To prove that Digi Digit’s isn’t an outlier in its success with Fusion 360, Rochester Institute of Technology’s (RIT’s) graduate program in design also uses Fusion 360 to produce designs.

“Industrial Design intrigued me because it provides that environment where I can be creative,” said Erica Nwanko, an RIT graduate industrial design student.

Through her courses at PIT, Nwanko has been challenged to explore multiple iterations in design to arrive not only at one design solution but also multiple design solutions to a problem from which the best can be chosen. One of her professors, Alex Lobos, is a big proponent of Fusion 360.

“Fusion 360 is very good for product design because it allows you to explore a lot of ideas,” he said.

Throughout their coursework, RIT students are asked to think critically about how the products they are trying to create will be used in the real world. With Fusion’s organic, push and pull modeling tools, students like Nwanko can create many design iterations on the fly and share them with peers via Fusion’s collaboration features. This level of feedback makes it easier to arrive at the right design solution quickly.

“I love Fusion 360,” she said.

Is Fusion the Future of CAD?

In the immortal words of Whitney Houston, “I believe that children are our future. Teach them well and let them lead the way.” If one of the last centuries greatest voices is right, then younger people’s adoption of Fusion 360 might just be the wave that brings the software to wider acceptance.

But that’s not really the point, is it? Fusion 360’s wide palate of tools makes it possible for anyone with a will to design, invent or play in 3D space, capable of reinventing the world around them.
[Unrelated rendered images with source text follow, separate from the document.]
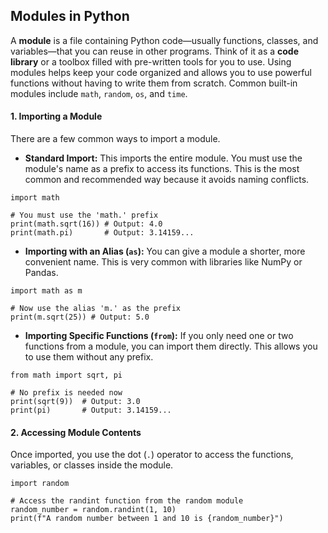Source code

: ## Modules in Python

A **module** is a file containing Python code—usually functions, classes, and variables—that you can reuse in other programs. Think of it as a **code library** or a toolbox filled with pre-written tools for you to use.
Using modules helps keep your code organized and allows you to use powerful functions without having to write them from scratch. Common built-in modules include `math`, `random`, `os`, and `time`.
#### 1. Importing a Module
There are a few common ways to import a module.
- **Standard Import:** This imports the entire module. You must use the module's name as a prefix to access its functions. This is the most common and recommended way because it avoids naming conflicts.
```
import math

# You must use the 'math.' prefix
print(math.sqrt(16)) # Output: 4.0
print(math.pi)       # Output: 3.14159...
```

- **Importing with an Alias (`as`):** You can give a module a shorter, more convenient name. This is very common with libraries like NumPy or Pandas.
```
import math as m

# Now use the alias 'm.' as the prefix
print(m.sqrt(25)) # Output: 5.0
```

- **Importing Specific Functions (`from`):** If you only need one or two functions from a module, you can import them directly. This allows you to use them without any prefix.

```
from math import sqrt, pi

# No prefix is needed now
print(sqrt(9))  # Output: 3.0
print(pi)       # Output: 3.14159...
```

#### 2. Accessing Module Contents
Once imported, you use the dot (`.`) operator to access the functions, variables, or classes inside the module.

```
import random

# Access the randint function from the random module
random_number = random.randint(1, 10)
print(f"A random number between 1 and 10 is {random_number}")
```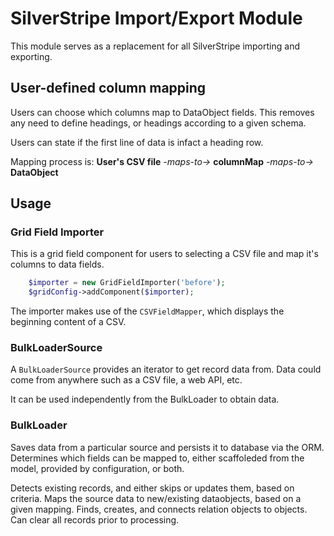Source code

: # SilverStripe Import/Export Module

This module serves as a replacement for all SilverStripe importing and exporting.

## User-defined column mapping

Users can choose which columns map to DataObject fields. This removes any need to define headings, or headings according to a given schema.

Users can state if the first line of data is infact a heading row.

Mapping process is:
**User's CSV file** *-maps-to->* **columnMap** *-maps-to->* **DataObject**

## Usage

### Grid Field Importer

This is a grid field component for users to selecting a CSV file and map it's columns to data fields.

```php
    $importer = new GridFieldImporter('before');
    $gridConfig->addComponent($importer);
```

The importer makes use of the `CSVFieldMapper`, which displays the beginning content of a CSV.

### BulkLoaderSource

A `BulkLoaderSource` provides an iterator to get record data from. Data could come from anywhere such as a CSV file, a web API, etc.

It can be used independently from the BulkLoader to obtain data.

### BulkLoader

Saves data from a particular source and persists it to database via the ORM.
Determines which fields can be mapped to, either scaffoleded from the model, provided by configuration, or both.

Detects existing records, and either skips or updates them, based on criteria.
Maps the source data to new/existing dataobjects, based on a given mapping.
Finds, creates, and connects relation objects to objects.
Can clear all records prior to processing.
That kind of power is transformative. Having a tool that can take you from sketch to production schedule is ideal for anyone looking to begin their journey in design.

For educators or students, Fusion 360 should be an obvious choice if you’re looking for a CAD tool. It provides end-to-end support for design workflows and is easy to use. If you’re looking to teach anyone how to design, especially if they’re young, Fusion 360 should be your No.1 option. As Olson put it, “It’s a skill builder.”

To learn more about Fusion 360, read the recent engineering.com research report The Best CAD System for the Modern Engineer.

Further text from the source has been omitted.